Dataset entries:
------------------------------------------------------------------------
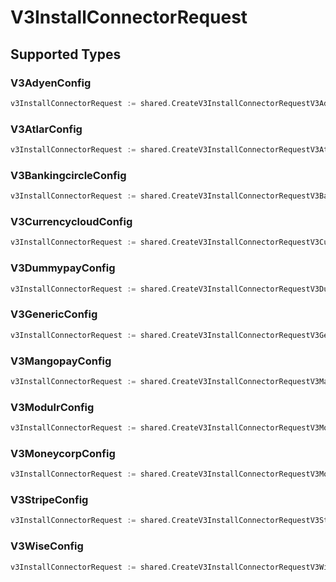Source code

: # V3InstallConnectorRequest


## Supported Types

### V3AdyenConfig

```go
v3InstallConnectorRequest := shared.CreateV3InstallConnectorRequestV3AdyenConfig(shared.V3AdyenConfig{/* values here */})
```

### V3AtlarConfig

```go
v3InstallConnectorRequest := shared.CreateV3InstallConnectorRequestV3AtlarConfig(shared.V3AtlarConfig{/* values here */})
```

### V3BankingcircleConfig

```go
v3InstallConnectorRequest := shared.CreateV3InstallConnectorRequestV3BankingcircleConfig(shared.V3BankingcircleConfig{/* values here */})
```

### V3CurrencycloudConfig

```go
v3InstallConnectorRequest := shared.CreateV3InstallConnectorRequestV3CurrencycloudConfig(shared.V3CurrencycloudConfig{/* values here */})
```

### V3DummypayConfig

```go
v3InstallConnectorRequest := shared.CreateV3InstallConnectorRequestV3DummypayConfig(shared.V3DummypayConfig{/* values here */})
```

### V3GenericConfig

```go
v3InstallConnectorRequest := shared.CreateV3InstallConnectorRequestV3GenericConfig(shared.V3GenericConfig{/* values here */})
```

### V3MangopayConfig

```go
v3InstallConnectorRequest := shared.CreateV3InstallConnectorRequestV3MangopayConfig(shared.V3MangopayConfig{/* values here */})
```

### V3ModulrConfig

```go
v3InstallConnectorRequest := shared.CreateV3InstallConnectorRequestV3ModulrConfig(shared.V3ModulrConfig{/* values here */})
```

### V3MoneycorpConfig

```go
v3InstallConnectorRequest := shared.CreateV3InstallConnectorRequestV3MoneycorpConfig(shared.V3MoneycorpConfig{/* values here */})
```

### V3StripeConfig

```go
v3InstallConnectorRequest := shared.CreateV3InstallConnectorRequestV3StripeConfig(shared.V3StripeConfig{/* values here */})
```

### V3WiseConfig

```go
v3InstallConnectorRequest := shared.CreateV3InstallConnectorRequestV3WiseConfig(shared.V3WiseConfig{/* values here */})
```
------------------------------------------------------------------------
Task directions: Reproduce each line, exactly as it appears, from the one that contains "### V3MangopayConfig" through the last line of the records. Add no other lines.

Solution to this task:
### V3MangopayConfig

```go
v3InstallConnectorRequest := shared.CreateV3InstallConnectorRequestV3MangopayConfig(shared.V3MangopayConfig{/* values here */})
```

### V3ModulrConfig

```go
v3InstallConnectorRequest := shared.CreateV3InstallConnectorRequestV3ModulrConfig(shared.V3ModulrConfig{/* values here */})
```

### V3MoneycorpConfig

```go
v3InstallConnectorRequest := shared.CreateV3InstallConnectorRequestV3MoneycorpConfig(shared.V3MoneycorpConfig{/* values here */})
```

### V3StripeConfig

```go
v3InstallConnectorRequest := shared.CreateV3InstallConnectorRequestV3StripeConfig(shared.V3StripeConfig{/* values here */})
```

### V3WiseConfig

```go
v3InstallConnectorRequest := shared.CreateV3InstallConnectorRequestV3WiseConfig(shared.V3WiseConfig{/* values here */})
```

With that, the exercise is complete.